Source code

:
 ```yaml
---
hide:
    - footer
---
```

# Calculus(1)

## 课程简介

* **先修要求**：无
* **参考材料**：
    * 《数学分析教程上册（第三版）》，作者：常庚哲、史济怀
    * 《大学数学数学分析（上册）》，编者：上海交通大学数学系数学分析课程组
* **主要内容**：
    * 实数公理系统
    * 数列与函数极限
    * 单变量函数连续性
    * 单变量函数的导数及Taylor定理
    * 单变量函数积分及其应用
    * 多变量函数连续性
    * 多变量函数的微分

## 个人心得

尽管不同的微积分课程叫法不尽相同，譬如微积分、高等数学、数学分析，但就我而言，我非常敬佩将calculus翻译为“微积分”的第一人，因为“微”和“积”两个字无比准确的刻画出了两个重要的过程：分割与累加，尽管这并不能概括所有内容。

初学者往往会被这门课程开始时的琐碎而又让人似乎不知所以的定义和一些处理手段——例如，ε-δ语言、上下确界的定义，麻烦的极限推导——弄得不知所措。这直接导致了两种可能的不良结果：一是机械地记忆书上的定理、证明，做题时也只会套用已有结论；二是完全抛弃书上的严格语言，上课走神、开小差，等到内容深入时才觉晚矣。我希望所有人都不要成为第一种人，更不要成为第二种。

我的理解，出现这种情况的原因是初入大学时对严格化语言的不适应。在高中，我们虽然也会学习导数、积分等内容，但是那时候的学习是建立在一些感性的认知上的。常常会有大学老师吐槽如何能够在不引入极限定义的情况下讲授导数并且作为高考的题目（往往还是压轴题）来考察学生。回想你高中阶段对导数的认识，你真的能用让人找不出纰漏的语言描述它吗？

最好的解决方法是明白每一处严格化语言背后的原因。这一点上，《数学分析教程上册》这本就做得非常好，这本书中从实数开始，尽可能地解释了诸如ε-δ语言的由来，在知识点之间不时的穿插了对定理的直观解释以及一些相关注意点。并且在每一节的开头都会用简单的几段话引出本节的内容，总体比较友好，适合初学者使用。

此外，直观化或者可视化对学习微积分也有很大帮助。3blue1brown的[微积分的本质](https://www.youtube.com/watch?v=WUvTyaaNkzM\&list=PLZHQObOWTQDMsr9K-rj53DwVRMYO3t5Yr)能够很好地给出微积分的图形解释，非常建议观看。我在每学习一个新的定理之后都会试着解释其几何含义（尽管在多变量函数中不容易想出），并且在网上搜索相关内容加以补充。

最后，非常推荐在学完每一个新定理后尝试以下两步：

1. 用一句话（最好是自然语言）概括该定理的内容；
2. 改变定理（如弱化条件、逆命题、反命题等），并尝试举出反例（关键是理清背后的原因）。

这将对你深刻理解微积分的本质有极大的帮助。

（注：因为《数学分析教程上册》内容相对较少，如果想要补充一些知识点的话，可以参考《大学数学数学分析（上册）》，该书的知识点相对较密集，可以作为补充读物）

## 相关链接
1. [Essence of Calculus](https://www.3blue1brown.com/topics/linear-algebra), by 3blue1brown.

──────────────────────────────

:: Aim of the task ::
Only lines with the word "大学数学数学分析" count here; copy every one from the records.

:: Solution to the problem ::
    * 《大学数学数学分析（上册）》，编者：上海交通大学数学系数学分析课程组
（注：因为《数学分析教程上册》内容相对较少，如果想要补充一些知识点的话，可以参考《大学数学数学分析（上册）》，该书的知识点相对较密集，可以作为补充读物）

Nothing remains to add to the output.